-- EXCERPTED DATA follows --

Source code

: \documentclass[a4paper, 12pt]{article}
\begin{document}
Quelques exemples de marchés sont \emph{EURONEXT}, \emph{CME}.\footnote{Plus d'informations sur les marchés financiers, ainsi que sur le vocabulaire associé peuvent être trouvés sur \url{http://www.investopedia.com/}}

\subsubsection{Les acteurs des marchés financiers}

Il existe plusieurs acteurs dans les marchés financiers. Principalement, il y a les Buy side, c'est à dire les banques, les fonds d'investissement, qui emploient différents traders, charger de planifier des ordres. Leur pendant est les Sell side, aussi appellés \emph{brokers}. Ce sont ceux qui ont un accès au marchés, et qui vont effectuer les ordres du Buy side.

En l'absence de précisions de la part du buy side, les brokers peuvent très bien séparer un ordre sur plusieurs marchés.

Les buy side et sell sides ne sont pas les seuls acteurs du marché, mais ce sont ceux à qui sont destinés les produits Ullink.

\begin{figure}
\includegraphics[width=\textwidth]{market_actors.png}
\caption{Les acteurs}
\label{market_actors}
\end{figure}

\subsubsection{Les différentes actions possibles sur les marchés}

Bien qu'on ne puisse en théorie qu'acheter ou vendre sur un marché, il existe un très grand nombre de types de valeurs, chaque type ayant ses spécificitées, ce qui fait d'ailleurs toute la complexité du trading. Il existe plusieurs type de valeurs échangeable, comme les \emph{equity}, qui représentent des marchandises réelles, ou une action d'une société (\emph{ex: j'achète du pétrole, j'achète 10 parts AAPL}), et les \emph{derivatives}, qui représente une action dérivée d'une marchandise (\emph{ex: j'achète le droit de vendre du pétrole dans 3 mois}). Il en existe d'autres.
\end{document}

-- EXCERPTED DATA concluded --

REQUIRED ACTION.
Nothing but a number should be given: the count of lines above that include the string "peuvent".

OUTPUT OF THE TASK.
2